Description of the task ▸
Omit the images and return the remaining entries unchanged.

Task data ▸
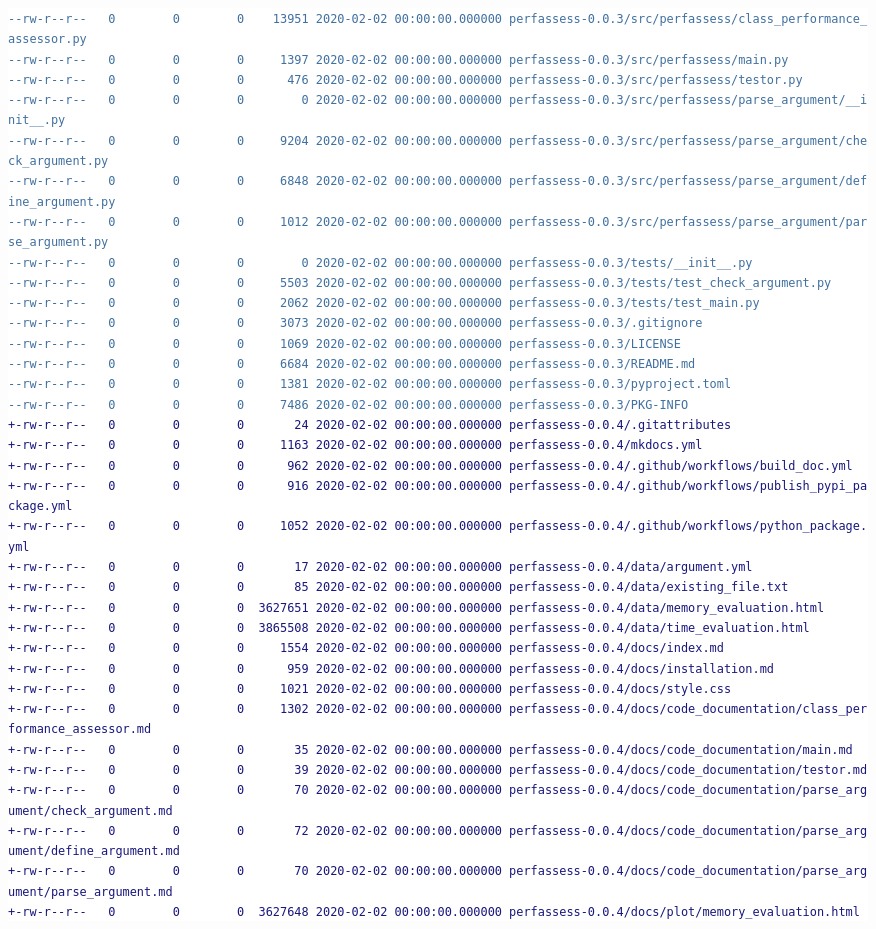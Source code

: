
 ```diff
--rw-r--r--   0        0        0    13951 2020-02-02 00:00:00.000000 perfassess-0.0.3/src/perfassess/class_performance_assessor.py
--rw-r--r--   0        0        0     1397 2020-02-02 00:00:00.000000 perfassess-0.0.3/src/perfassess/main.py
--rw-r--r--   0        0        0      476 2020-02-02 00:00:00.000000 perfassess-0.0.3/src/perfassess/testor.py
--rw-r--r--   0        0        0        0 2020-02-02 00:00:00.000000 perfassess-0.0.3/src/perfassess/parse_argument/__init__.py
--rw-r--r--   0        0        0     9204 2020-02-02 00:00:00.000000 perfassess-0.0.3/src/perfassess/parse_argument/check_argument.py
--rw-r--r--   0        0        0     6848 2020-02-02 00:00:00.000000 perfassess-0.0.3/src/perfassess/parse_argument/define_argument.py
--rw-r--r--   0        0        0     1012 2020-02-02 00:00:00.000000 perfassess-0.0.3/src/perfassess/parse_argument/parse_argument.py
--rw-r--r--   0        0        0        0 2020-02-02 00:00:00.000000 perfassess-0.0.3/tests/__init__.py
--rw-r--r--   0        0        0     5503 2020-02-02 00:00:00.000000 perfassess-0.0.3/tests/test_check_argument.py
--rw-r--r--   0        0        0     2062 2020-02-02 00:00:00.000000 perfassess-0.0.3/tests/test_main.py
--rw-r--r--   0        0        0     3073 2020-02-02 00:00:00.000000 perfassess-0.0.3/.gitignore
--rw-r--r--   0        0        0     1069 2020-02-02 00:00:00.000000 perfassess-0.0.3/LICENSE
--rw-r--r--   0        0        0     6684 2020-02-02 00:00:00.000000 perfassess-0.0.3/README.md
--rw-r--r--   0        0        0     1381 2020-02-02 00:00:00.000000 perfassess-0.0.3/pyproject.toml
--rw-r--r--   0        0        0     7486 2020-02-02 00:00:00.000000 perfassess-0.0.3/PKG-INFO
+-rw-r--r--   0        0        0       24 2020-02-02 00:00:00.000000 perfassess-0.0.4/.gitattributes
+-rw-r--r--   0        0        0     1163 2020-02-02 00:00:00.000000 perfassess-0.0.4/mkdocs.yml
+-rw-r--r--   0        0        0      962 2020-02-02 00:00:00.000000 perfassess-0.0.4/.github/workflows/build_doc.yml
+-rw-r--r--   0        0        0      916 2020-02-02 00:00:00.000000 perfassess-0.0.4/.github/workflows/publish_pypi_package.yml
+-rw-r--r--   0        0        0     1052 2020-02-02 00:00:00.000000 perfassess-0.0.4/.github/workflows/python_package.yml
+-rw-r--r--   0        0        0       17 2020-02-02 00:00:00.000000 perfassess-0.0.4/data/argument.yml
+-rw-r--r--   0        0        0       85 2020-02-02 00:00:00.000000 perfassess-0.0.4/data/existing_file.txt
+-rw-r--r--   0        0        0  3627651 2020-02-02 00:00:00.000000 perfassess-0.0.4/data/memory_evaluation.html
+-rw-r--r--   0        0        0  3865508 2020-02-02 00:00:00.000000 perfassess-0.0.4/data/time_evaluation.html
+-rw-r--r--   0        0        0     1554 2020-02-02 00:00:00.000000 perfassess-0.0.4/docs/index.md
+-rw-r--r--   0        0        0      959 2020-02-02 00:00:00.000000 perfassess-0.0.4/docs/installation.md
+-rw-r--r--   0        0        0     1021 2020-02-02 00:00:00.000000 perfassess-0.0.4/docs/style.css
+-rw-r--r--   0        0        0     1302 2020-02-02 00:00:00.000000 perfassess-0.0.4/docs/code_documentation/class_performance_assessor.md
+-rw-r--r--   0        0        0       35 2020-02-02 00:00:00.000000 perfassess-0.0.4/docs/code_documentation/main.md
+-rw-r--r--   0        0        0       39 2020-02-02 00:00:00.000000 perfassess-0.0.4/docs/code_documentation/testor.md
+-rw-r--r--   0        0        0       70 2020-02-02 00:00:00.000000 perfassess-0.0.4/docs/code_documentation/parse_argument/check_argument.md
+-rw-r--r--   0        0        0       72 2020-02-02 00:00:00.000000 perfassess-0.0.4/docs/code_documentation/parse_argument/define_argument.md
+-rw-r--r--   0        0        0       70 2020-02-02 00:00:00.000000 perfassess-0.0.4/docs/code_documentation/parse_argument/parse_argument.md
+-rw-r--r--   0        0        0  3627648 2020-02-02 00:00:00.000000 perfassess-0.0.4/docs/plot/memory_evaluation.html
```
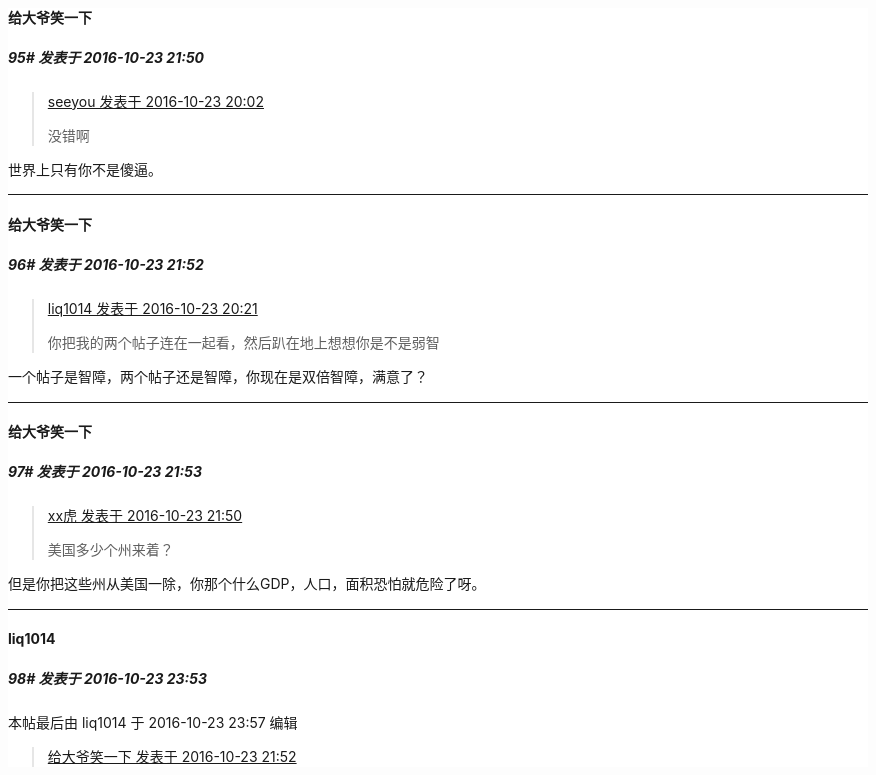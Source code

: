 ####  给大爷笑一下  
##### 95#       发表于 2016-10-23 21:50



<blockquote><a href="httphttps://bbs.saraba1st.com/2b/forum.php?mod=redirect&amp;goto=findpost&amp;pid=33951356&amp;ptid=1341662" target="_blank">seeyou 发表于 2016-10-23 20:02</a>

没错啊</blockquote>
世界上只有你不是傻逼。







*****

####  给大爷笑一下  
##### 96#       发表于 2016-10-23 21:52



<blockquote><a href="httphttps://bbs.saraba1st.com/2b/forum.php?mod=redirect&amp;goto=findpost&amp;pid=33951540&amp;ptid=1341662" target="_blank">liq1014 发表于 2016-10-23 20:21</a>

你把我的两个帖子连在一起看，然后趴在地上想想你是不是弱智</blockquote>
一个帖子是智障，两个帖子还是智障，你现在是双倍智障，满意了？







*****

####  给大爷笑一下  
##### 97#       发表于 2016-10-23 21:53



<blockquote><a href="httphttps://bbs.saraba1st.com/2b/forum.php?mod=redirect&amp;goto=findpost&amp;pid=33952217&amp;ptid=1341662" target="_blank">xx虎 发表于 2016-10-23 21:50</a>

美国多少个州来着？</blockquote>
但是你把这些州从美国一除，你那个什么GDP，人口，面积恐怕就危险了呀。







*****

####  liq1014  
##### 98#       发表于 2016-10-23 23:53



 本帖最后由 liq1014 于 2016-10-23 23:57 编辑 
<blockquote><a href="httphttps://bbs.saraba1st.com/2b/forum.php?mod=redirect&amp;goto=findpost&amp;pid=33952233&amp;ptid=1341662" target="_blank">给大爷笑一下 发表于 2016-10-23 21:52</a>
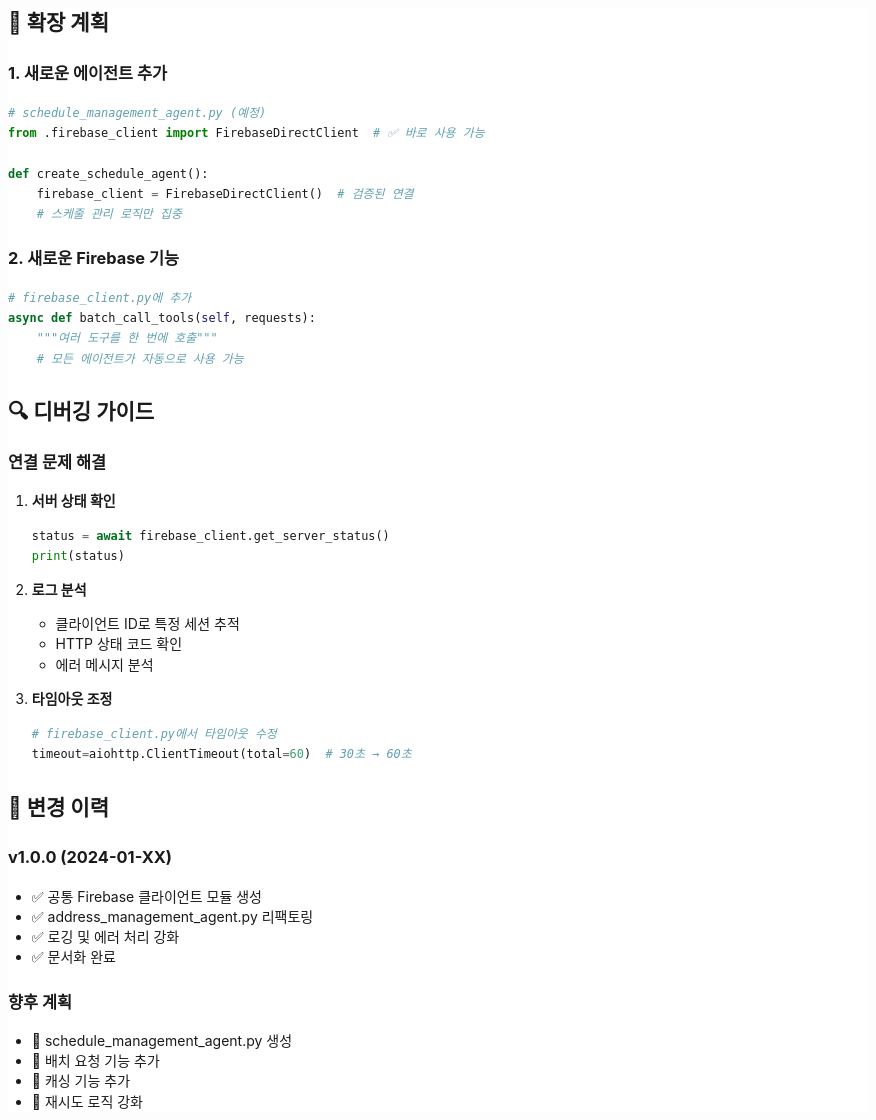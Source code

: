 ## 🚀 확장 계획

### 1. 새로운 에이전트 추가
```python
# schedule_management_agent.py (예정)
from .firebase_client import FirebaseDirectClient  # ✅ 바로 사용 가능

def create_schedule_agent():
    firebase_client = FirebaseDirectClient()  # 검증된 연결
    # 스케줄 관리 로직만 집중
```

### 2. 새로운 Firebase 기능
```python
# firebase_client.py에 추가
async def batch_call_tools(self, requests):
    """여러 도구를 한 번에 호출"""
    # 모든 에이전트가 자동으로 사용 가능
```

## 🔍 디버깅 가이드

### 연결 문제 해결
1. **서버 상태 확인**
   ```python
   status = await firebase_client.get_server_status()
   print(status)
   ```

2. **로그 분석**
   - 클라이언트 ID로 특정 세션 추적
   - HTTP 상태 코드 확인
   - 에러 메시지 분석

3. **타임아웃 조정**
   ```python
   # firebase_client.py에서 타임아웃 수정
   timeout=aiohttp.ClientTimeout(total=60)  # 30초 → 60초
   ```

## 📝 변경 이력

### v1.0.0 (2024-01-XX)
- ✅ 공통 Firebase 클라이언트 모듈 생성
- ✅ address_management_agent.py 리팩토링
- ✅ 로깅 및 에러 처리 강화
- ✅ 문서화 완료

### 향후 계획
- 🔄 schedule_management_agent.py 생성
- 🔄 배치 요청 기능 추가
- 🔄 캐싱 기능 추가
- 🔄 재시도 로직 강화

Solution for this problem ▸
Source code

:
 ```diff
--rw-r--r--   0        0        0    13951 2020-02-02 00:00:00.000000 perfassess-0.0.3/src/perfassess/class_performance_assessor.py
--rw-r--r--   0        0        0     1397 2020-02-02 00:00:00.000000 perfassess-0.0.3/src/perfassess/main.py
--rw-r--r--   0        0        0      476 2020-02-02 00:00:00.000000 perfassess-0.0.3/src/perfassess/testor.py
--rw-r--r--   0        0        0        0 2020-02-02 00:00:00.000000 perfassess-0.0.3/src/perfassess/parse_argument/__init__.py
--rw-r--r--   0        0        0     9204 2020-02-02 00:00:00.000000 perfassess-0.0.3/src/perfassess/parse_argument/check_argument.py
--rw-r--r--   0        0        0     6848 2020-02-02 00:00:00.000000 perfassess-0.0.3/src/perfassess/parse_argument/define_argument.py
--rw-r--r--   0        0        0     1012 2020-02-02 00:00:00.000000 perfassess-0.0.3/src/perfassess/parse_argument/parse_argument.py
--rw-r--r--   0        0        0        0 2020-02-02 00:00:00.000000 perfassess-0.0.3/tests/__init__.py
--rw-r--r--   0        0        0     5503 2020-02-02 00:00:00.000000 perfassess-0.0.3/tests/test_check_argument.py
--rw-r--r--   0        0        0     2062 2020-02-02 00:00:00.000000 perfassess-0.0.3/tests/test_main.py
--rw-r--r--   0        0        0     3073 2020-02-02 00:00:00.000000 perfassess-0.0.3/.gitignore
--rw-r--r--   0        0        0     1069 2020-02-02 00:00:00.000000 perfassess-0.0.3/LICENSE
--rw-r--r--   0        0        0     6684 2020-02-02 00:00:00.000000 perfassess-0.0.3/README.md
--rw-r--r--   0        0        0     1381 2020-02-02 00:00:00.000000 perfassess-0.0.3/pyproject.toml
--rw-r--r--   0        0        0     7486 2020-02-02 00:00:00.000000 perfassess-0.0.3/PKG-INFO
+-rw-r--r--   0        0        0       24 2020-02-02 00:00:00.000000 perfassess-0.0.4/.gitattributes
+-rw-r--r--   0        0        0     1163 2020-02-02 00:00:00.000000 perfassess-0.0.4/mkdocs.yml
+-rw-r--r--   0        0        0      962 2020-02-02 00:00:00.000000 perfassess-0.0.4/.github/workflows/build_doc.yml
+-rw-r--r--   0        0        0      916 2020-02-02 00:00:00.000000 perfassess-0.0.4/.github/workflows/publish_pypi_package.yml
+-rw-r--r--   0        0        0     1052 2020-02-02 00:00:00.000000 perfassess-0.0.4/.github/workflows/python_package.yml
+-rw-r--r--   0        0        0       17 2020-02-02 00:00:00.000000 perfassess-0.0.4/data/argument.yml
+-rw-r--r--   0        0        0       85 2020-02-02 00:00:00.000000 perfassess-0.0.4/data/existing_file.txt
+-rw-r--r--   0        0        0  3627651 2020-02-02 00:00:00.000000 perfassess-0.0.4/data/memory_evaluation.html
+-rw-r--r--   0        0        0  3865508 2020-02-02 00:00:00.000000 perfassess-0.0.4/data/time_evaluation.html
+-rw-r--r--   0        0        0     1554 2020-02-02 00:00:00.000000 perfassess-0.0.4/docs/index.md
+-rw-r--r--   0        0        0      959 2020-02-02 00:00:00.000000 perfassess-0.0.4/docs/installation.md
+-rw-r--r--   0        0        0     1021 2020-02-02 00:00:00.000000 perfassess-0.0.4/docs/style.css
+-rw-r--r--   0        0        0     1302 2020-02-02 00:00:00.000000 perfassess-0.0.4/docs/code_documentation/class_performance_assessor.md
+-rw-r--r--   0        0        0       35 2020-02-02 00:00:00.000000 perfassess-0.0.4/docs/code_documentation/main.md
+-rw-r--r--   0        0        0       39 2020-02-02 00:00:00.000000 perfassess-0.0.4/docs/code_documentation/testor.md
+-rw-r--r--   0        0        0       70 2020-02-02 00:00:00.000000 perfassess-0.0.4/docs/code_documentation/parse_argument/check_argument.md
+-rw-r--r--   0        0        0       72 2020-02-02 00:00:00.000000 perfassess-0.0.4/docs/code_documentation/parse_argument/define_argument.md
+-rw-r--r--   0        0        0       70 2020-02-02 00:00:00.000000 perfassess-0.0.4/docs/code_documentation/parse_argument/parse_argument.md
+-rw-r--r--   0        0        0  3627648 2020-02-02 00:00:00.000000 perfassess-0.0.4/docs/plot/memory_evaluation.html
```
Source code

: ####  给大爷笑一下  
##### 95#       发表于 2016-10-23 21:50



<blockquote><a href="httphttps://bbs.saraba1st.com/2b/forum.php?mod=redirect&amp;goto=findpost&amp;pid=33951356&amp;ptid=1341662" target="_blank">seeyou 发表于 2016-10-23 20:02</a>

没错啊</blockquote>
世界上只有你不是傻逼。







*****

####  给大爷笑一下  
##### 96#       发表于 2016-10-23 21:52



<blockquote><a href="httphttps://bbs.saraba1st.com/2b/forum.php?mod=redirect&amp;goto=findpost&amp;pid=33951540&amp;ptid=1341662" target="_blank">liq1014 发表于 2016-10-23 20:21</a>

你把我的两个帖子连在一起看，然后趴在地上想想你是不是弱智</blockquote>
一个帖子是智障，两个帖子还是智障，你现在是双倍智障，满意了？







*****

####  给大爷笑一下  
##### 97#       发表于 2016-10-23 21:53



<blockquote><a href="httphttps://bbs.saraba1st.com/2b/forum.php?mod=redirect&amp;goto=findpost&amp;pid=33952217&amp;ptid=1341662" target="_blank">xx虎 发表于 2016-10-23 21:50</a>

美国多少个州来着？</blockquote>
但是你把这些州从美国一除，你那个什么GDP，人口，面积恐怕就危险了呀。







*****

####  liq1014  
##### 98#       发表于 2016-10-23 23:53



 本帖最后由 liq1014 于 2016-10-23 23:57 编辑 
<blockquote><a href="httphttps://bbs.saraba1st.com/2b/forum.php?mod=redirect&amp;goto=findpost&amp;pid=33952233&amp;ptid=1341662" target="_blank">给大爷笑一下 发表于 2016-10-23 21:52</a>
Source code

: ## 🚀 확장 계획

### 1. 새로운 에이전트 추가
```python
# schedule_management_agent.py (예정)
from .firebase_client import FirebaseDirectClient  # ✅ 바로 사용 가능

def create_schedule_agent():
    firebase_client = FirebaseDirectClient()  # 검증된 연결
    # 스케줄 관리 로직만 집중
```

### 2. 새로운 Firebase 기능
```python
# firebase_client.py에 추가
async def batch_call_tools(self, requests):
    """여러 도구를 한 번에 호출"""
    # 모든 에이전트가 자동으로 사용 가능
```

## 🔍 디버깅 가이드

### 연결 문제 해결
1. **서버 상태 확인**
   ```python
   status = await firebase_client.get_server_status()
   print(status)
   ```

2. **로그 분석**
   - 클라이언트 ID로 특정 세션 추적
   - HTTP 상태 코드 확인
   - 에러 메시지 분석

3. **타임아웃 조정**
   ```python
   # firebase_client.py에서 타임아웃 수정
   timeout=aiohttp.ClientTimeout(total=60)  # 30초 → 60초
   ```

## 📝 변경 이력

### v1.0.0 (2024-01-XX)
- ✅ 공통 Firebase 클라이언트 모듈 생성
- ✅ address_management_agent.py 리팩토링
- ✅ 로깅 및 에러 처리 강화
- ✅ 문서화 완료

### 향후 계획
- 🔄 schedule_management_agent.py 생성
- 🔄 배치 요청 기능 추가
- 🔄 캐싱 기능 추가
- 🔄 재시도 로직 강화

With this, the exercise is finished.